Researchers have unveiled a ground-breaking application of machine learning set to transform pelvic fracture surgery.
The innovation promises to enhance the treatment of injuries frequently incurred in car accidents.
Thanks to a collaborative effort between the Johns Hopkins University’s Whiting School of Engineering and the School of Medicine in the US, a cutting-edge approach called Pelphix has been introduced that utilises surgical phase recognition (SPR) powered by machine learning.
SPR identifies distinct stages within a surgical procedure, facilitating insights into workflow efficiency, surgical team proficiency, error rates and more.
Presented at the 26th International Conference on Medical Image Computing and Computer-Assisted Intervention in Vancouver, Pelphix aims to optimise pelvic fracture surgeries.
Benjamin Killeen, a member of the research team from the Department of Computer Science, highlighted the potential for reducing radiation exposure and shortening procedure durations via this novel approach.
The novelty of Pelphix, he says, lies in its integration of SPR into X-ray-guided procedures.
Typically, SPR analyses full-colour endoscopic videos, neglecting X-ray imaging despite its prevalence in various procedures such as orthopaedic surgery, interventional radiology and angiology.
The team pioneered their training dataset to bridge this gap, using synthetic data and deep neural networks to simulate surgical workflows and X-ray sequences.
Killeen emphasised their simulation’s fidelity to actual surgical scenarios, enabling the training of a machine learning-powered SPR algorithm specifically for X-ray sequences.
He said: ‘We simulated not only the visual appearance of images but also the dynamics of surgical workflows in X-ray to provide a viable alternative to real image sources – and then we set out to show that this approach transfers to the real world.’
Validated through cadaver experiments, Pelphix demonstrated its viability for real-world application, paving the way for future algorithms to leverage these simulations for pretraining.
Moving forward, the team is gathering patient data for extensive validation. Killeen outlined plans.

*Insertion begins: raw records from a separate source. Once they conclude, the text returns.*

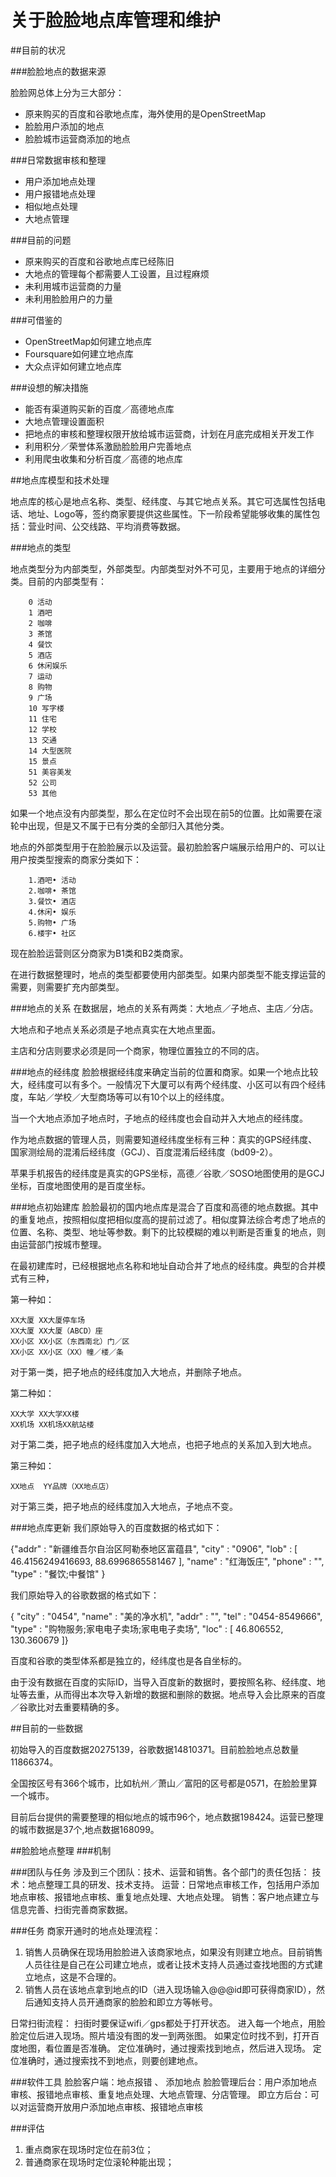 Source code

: 
	
关于脸脸地点库管理和维护
=============

##目前的状况

###脸脸地点的数据来源

脸脸网总体上分为三大部分：

* 原来购买的百度和谷歌地点库，海外使用的是OpenStreetMap
* 脸脸用户添加的地点
* 脸脸城市运营商添加的地点


###日常数据审核和整理

* 用户添加地点处理
* 用户报错地点处理
* 相似地点处理
* 大地点管理

###目前的问题
* 原来购买的百度和谷歌地点库已经陈旧
* 大地点的管理每个都需要人工设置，且过程麻烦
* 未利用城市运营商的力量
* 未利用脸脸用户的力量

###可借鉴的
* OpenStreetMap如何建立地点库
* Foursquare如何建立地点库
* 大众点评如何建立地点库

###设想的解决措施
* 能否有渠道购买新的百度／高德地点库
* 大地点管理设置面积
* 把地点的审核和整理权限开放给城市运营商，计划在月底完成相关开发工作
* 利用积分／荣誉体系激励脸脸用户完善地点
* 利用爬虫收集和分析百度／高德的地点库




##地点库模型和技术处理

地点库的核心是地点名称、类型、经纬度、与其它地点关系。其它可选属性包括电话、地址、Logo等，签约商家要提供这些属性。下一阶段希望能够收集的属性包括：营业时间、公交线路、平均消费等数据。

###地点的类型

地点类型分为内部类型，外部类型。内部类型对外不可见，主要用于地点的详细分类。目前的内部类型有：
		
		0 活动
		1 酒吧
		2 咖啡
		3 茶馆
		4 餐饮
		5 酒店
		6 休闲娱乐
		7 运动
		8 购物
		9 广场
		10 写字楼
		11 住宅
		12 学校
		13 交通
		14 大型医院
		15 景点
		51 美容美发
		52 公司
		53 其他
如果一个地点没有内部类型，那么在定位时不会出现在前5的位置。比如需要在滚轮中出现，但是又不属于已有分类的全部归入其他分类。

地点的外部类型用于在脸脸展示以及运营。最初脸脸客户端展示给用户的、可以让用户按类型搜索的商家分类如下：

		1.酒吧• 活动
		2.咖啡• 茶馆   
		3.餐饮• 酒店
		4.休闲• 娱乐
		5.购物• 广场
		6.楼宇• 社区

现在脸脸运营则区分商家为B1类和B2类商家。

在进行数据整理时，地点的类型都要使用内部类型。如果内部类型不能支撑运营的需要，则需要扩充内部类型。

###地点的关系
在数据层，地点的关系有两类：大地点／子地点、主店／分店。

大地点和子地点关系必须是子地点真实在大地点里面。

主店和分店则要求必须是同一个商家，物理位置独立的不同的店。

###地点的经纬度
脸脸根据经纬度来确定当前的位置和商家。如果一个地点比较大，经纬度可以有多个。一般情况下大厦可以有两个经纬度、小区可以有四个经纬度，车站／学校／大型商场等可以有10个以上的经纬度。

当一个大地点添加子地点时，子地点的经纬度也会自动并入大地点的经纬度。

作为地点数据的管理人员，则需要知道经纬度坐标有三种：真实的GPS经纬度、国家测绘局的混淆后经纬度（GCJ）、百度混淆后经纬度（bd09-2）。

苹果手机报告的经纬度是真实的GPS坐标，高德／谷歌／SOSO地图使用的是GCJ坐标，百度地图使用的是百度坐标。


###地点初始建库
脸脸最初的国内地点库是混合了百度和高德的地点数据。其中的重复地点，按照相似度把相似度高的提前过滤了。相似度算法综合考虑了地点的位置、名称、类型、地址等参数。剩下的比较模糊的难以判断是否重复的地点，则由运营部门按城市整理。

在最初建库时，已经根据地点名称和地址自动合并了地点的经纬度。典型的合并模式有三种，

第一种如：
		
	XX大厦 XX大厦停车场
	XX大厦 XX大厦（ABCD）座
	XX小区 XX小区（东西南北）门／区
	XX小区 XX小区（XX）幢／楼／条

对于第一类，把子地点的经纬度加入大地点，并删除子地点。

第二种如：

	XX大学 XX大学XX楼
	XX机场 XX机场XX航站楼

对于第二类，把子地点的经纬度加入大地点，也把子地点的关系加入到大地点。

第三种如：

	XX地点  YY品牌（XX地点店）

对于第三类，把子地点的经纬度加入大地点，子地点不变。


###地点库更新
我们原始导入的百度数据的格式如下：

{"addr" : "新疆维吾尔自治区阿勒泰地区富蕴县", "city" : "0906", "lob" : [ 46.4156249416693, 88.6996865581467 ], "name" : "红海饭庄", "phone" : "", "type" : "餐饮;中餐馆" }

我们原始导入的谷歌数据的格式如下：

{ "city" : "0454", "name" : "美的净水机", "addr" : "", "tel" : "0454-8549666", "type" : "购物服务;家电电子卖场;家电电子卖场", "loc" : [ 46.806552, 130.360679 ]}

百度和谷歌的类型体系都是独立的，经纬度也是各自坐标的。

由于没有数据在百度的实际ID，当导入百度新的数据时，要按照名称、经纬度、地址等去重，从而得出本次导入新增的数据和删除的数据。地点导入会比原来的百度／谷歌比对去重要精确的多。


##目前的一些数据

初始导入的百度数据20275139，谷歌数据14810371。目前脸脸地点总数量11866374。

全国按区号有366个城市，比如杭州／萧山／富阳的区号都是0571，在脸脸里算一个城市。

目前后台提供的需要整理的相似地点的城市96个，地点数据198424。运营已整理的城市数据是37个,地点数据168099。



##脸脸地点整理
###机制

###团队与任务
涉及到三个团队：技术、运营和销售。各个部门的责任包括：
技术：地点整理工具的研发、技术支持。
运营：日常地点审核工作，包括用户添加地点审核、报错地点审核、重复地点处理、大地点处理。
销售：客户地点建立与信息完善、扫街完善商家数据。

###任务
商家开通时的地点处理流程：
1. 销售人员确保在现场用脸脸进入该商家地点，如果没有则建立地点。目前销售人员往往是自己在公司建立地点，或者让技术支持人员通过查找地图的方式建立地点，这是不合理的。
2. 销售人员在该地点拿到地点的ID（进入现场输入@@@id即可获得商家ID），然后通知支持人员开通商家的脸脸和即立方等帐号。

日常扫街流程：
扫街时要保证wifi／gps都处于打开状态。
进入每一个地点，用脸脸定位后进入现场。照片墙没有图的发一到两张图。
如果定位时找不到，打开百度地图，看位置是否准确。
定位准确时，通过搜索找到地点，然后进入现场。
定位准确时，通过搜索找不到地点，则要创建地点。




###软件工具
脸脸客户端：地点报错 、 添加地点
脸脸管理后台：用户添加地点审核、报错地点审核、重复地点处理、大地点管理、分店管理。
即立方后台：可以对运营商开放用户添加地点审核、报错地点审核

###评估
1. 重点商家在现场时定位在前3位；
2. 普通商家在现场时定位滚轮种能出现；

Killen added: ‘The next step in this research is to refine the workflow structure based on our initial results and deploy more advanced algorithms on large-scale datasets of X-ray images collected from patient procedures. In the long term, this work is a first step toward obtaining insights into the science of orthopaedic surgery from a big data perspective.’
The collaborative effort includes key figures such as Russell Taylor, Greg Osgood, Mehran Armand, Jan Mangulabnan and Han Zhang from various departments and labs within Johns Hopkins University.
This breakthrough promises to revolutionise surgical data science, emphasising the routine collection and interpretation of X-ray data.